Note carefully the name that it is given, the username, and the password.

Also, hunt around for Drupal installation instructions. Specifically, you want to know what you must call your host.  I have one hosting service that uses “local host” and one that requires something like “mysql.websitename.com”.  Find out and write it down.

Then go to your old hosting service and use PHPAdmin to export your database.  This is a three step task.  A) Find the database.  B) Export . C) Set the name and the compression type. D) Go.

But there are TWO complications. First, you are given a choice of format. And some hosting services accept some formats and some others.  The easiest way to find out is probably to make a mistake.  So export. And when you find you need another format when you are importing, then start again!

The second complication is that the export procedure may add a CREATE database command that will trip the import.  You can edit this command out of hand but there is a way to avoid the hassle.

When you export, there are two procedures.  If you select Databases from the horizontal menu, a box comes up which lists all the databases and you choose one.  This method puts in the unwanted CREATE command.

If you choose your database on the extreme left, all its contents are listed. Then choose Export and select all the tables. This procedure does NOT insert the unwanted CREATE command.

Now you have a MySQL file (in the right or wrong format – you will discover soon), got to your new hosting service, find the PHPAdmin, select your clean, new database and IMPORT the MySQL database. Wait a little while and you are done.

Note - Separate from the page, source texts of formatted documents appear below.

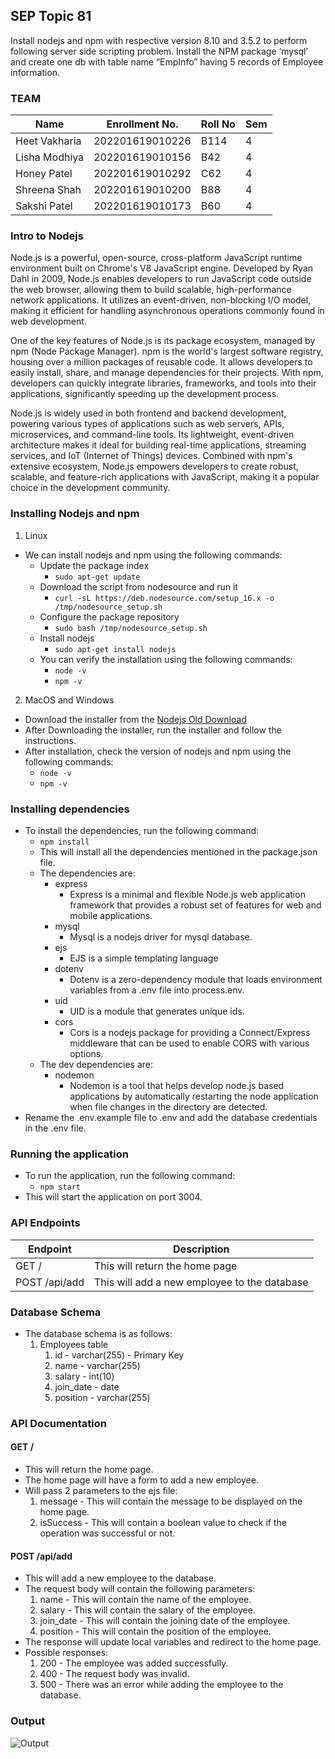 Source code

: ## SEP Topic 81
Install nodejs and npm with respective version 8.10 and 3.5.2 to perform following server side scripting problem.
Install the NPM package ‘mysql’ and create one db with table name “EmpInfo” having 5 records of Employee information.
### TEAM
| Name | Enrollment No. | Roll No | Sem
| --- | --- | --- | --- |
| Heet Vakharia | 202201619010226  | B114 | 4 |
| Lisha Modhiya | 202201619010156  | B42 | 4 |
| Honey Patel | 202201619010292  | C62 | 4 |
| Shreena Shah | 202201619010200  | B88 | 4 |
| Sakshi Patel | 202201619010173  | B60 | 4 |

### Intro to Nodejs
Node.js is a powerful, open-source, cross-platform JavaScript runtime environment built on Chrome's V8 JavaScript engine. Developed by Ryan Dahl in 2009, Node.js enables developers to run JavaScript code outside the web browser, allowing them to build scalable, high-performance network applications. It utilizes an event-driven, non-blocking I/O model, making it efficient for handling asynchronous operations commonly found in web development.

One of the key features of Node.js is its package ecosystem, managed by npm (Node Package Manager). npm is the world's largest software registry, housing over a million packages of reusable code. It allows developers to easily install, share, and manage dependencies for their projects. With npm, developers can quickly integrate libraries, frameworks, and tools into their applications, significantly speeding up the development process.

Node.js is widely used in both frontend and backend development, powering various types of applications such as web servers, APIs, microservices, and command-line tools. Its lightweight, event-driven architecture makes it ideal for building real-time applications, streaming services, and IoT (Internet of Things) devices. Combined with npm's extensive ecosystem, Node.js empowers developers to create robust, scalable, and feature-rich applications with JavaScript, making it a popular choice in the development community.
### Installing Nodejs and npm
1. Linux 
- We can install nodejs and npm using the following commands:
  - Update the package index
    - `sudo apt-get update`
  - Download the script from nodesource and run it
    - `curl -sL https://deb.nodesource.com/setup_16.x -o /tmp/nodesource_setup.sh`
  - Configure the package repository
    - `sudo bash /tmp/nodesource_setup.sh`
  - Install nodejs
    - `sudo apt-get install nodejs`
  - You can verify the installation using the following commands:
    - `node -v`
    - `npm -v`
2. MacOS and Windows
- Download the installer from the [Nodejs Old Download](https://nodejs.org/dist/v8.10.0/)
- After Downloading the installer, run the installer and follow the instructions.
- After installation, check the version of nodejs and npm using the following commands:
  - `node -v`
  - `npm -v`
### Installing dependencies
- To install the dependencies, run the following command:
  - `npm install`
  - This will install all the dependencies mentioned in the package.json file.
  - The dependencies are:
    - express
      - Express is a minimal and flexible Node.js web application framework that provides a robust set of features for web and mobile applications.
    - mysql
      - Mysql is a nodejs driver for mysql database.
    - ejs
      - EJS is a simple templating language 
    - dotenv
      - Dotenv is a zero-dependency module that loads environment variables from a .env file into process.env.
    - uid
      - UID is a module that generates unique ids.
    - cors
      - Cors is a nodejs package for providing a Connect/Express middleware that can be used to enable CORS with various options.
  - The dev dependencies are:
    - nodemon
      - Nodemon is a tool that helps develop node.js based applications by automatically restarting the node application when file changes in the directory are detected.
- Rename the .env.example file to .env and add the database credentials in the .env file.

### Running the application
- To run the application, run the following command:
  - `npm start`
- This will start the application on port 3004.

### API Endpoints

| Endpoint      | Description                                  |
| ------------- | -------------------------------------------- |
| GET /         | This will return the home page               |
| POST /api/add | This will add a new employee to the database |

### Database Schema
- The database schema is as follows:
  1. Employees table
     1. id - varchar(255) - Primary Key
     2. name - varchar(255)
     3. salary - int(10)
     4. join_date - date
     5. position - varchar(255)

### API Documentation

#### GET /
- This will return the home page.
- The home page will have a form to add a new employee.
- Will pass 2 parameters to the ejs file:
    1. message - This will contain the message to be displayed on the home page.
    2. isSuccess - This will contain a boolean value to check if the operation was successful or not.

#### POST /api/add
- This will add a new employee to the database.
- The request body will contain the following parameters:
  1. name - This will contain the name of the employee.
  2. salary - This will contain the salary of the employee.
  3. join_date - This will contain the joining date of the employee.
  4. position - This will contain the position of the employee.
- The response will update local variables and redirect to the home page.
- Possible responses:
  1. 200 - The employee was added successfully.
  2. 400 - The request body was invalid.
  3. 500 - There was an error while adding the employee to the database.

### Output 
![Output](./media/output.gif)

For clarity, you DO NOT NEED to reconcile the database names, and usernames on the two computers. That is coming next. For moving the database, you can call yourself Charlie on one and Mary on the other. That is no problem.

Step 3: Point you CMS at your database

As a last step, you need to edit your settings.php file which is under sites/all/default.

This is a read only file – so your first step is to give yourself access.

Then scroll down the file until you see the database name, username, MySQL password and host name that you used on your old system.  Change these to the database name, username, MySQL password and hostname for the new system.

Note these are not the names you use to log on to your website. They are the MySQL names that you set up in Step 1.

Hint: if you are working on your own computer, make the changes before you zip up the content management files and go back later to reset them for your local copy.

If you are moving from one remote service to another, you will have to change the settings.php file more laboriously. In Putty or Filezilla, change the permissions to 777. Edit the file. Save. Change the permissions back to 444.  This took me ages. So be prepared to be patient.

Test your site

With these three steps – transfer your CMS, transfer your database, fix your settings.php – your website should run on your new site.

If you have not pointed your domain name to the DNS, you need to do that now.  The order that you do this in is tricky as you can only see your site at the old server or the new one, not both, though you might get a temporary address from your new hosting service.

If you have been careful, the move should have gone uneventfully, so point the domain to the new hosting service and wait four hours to see the result.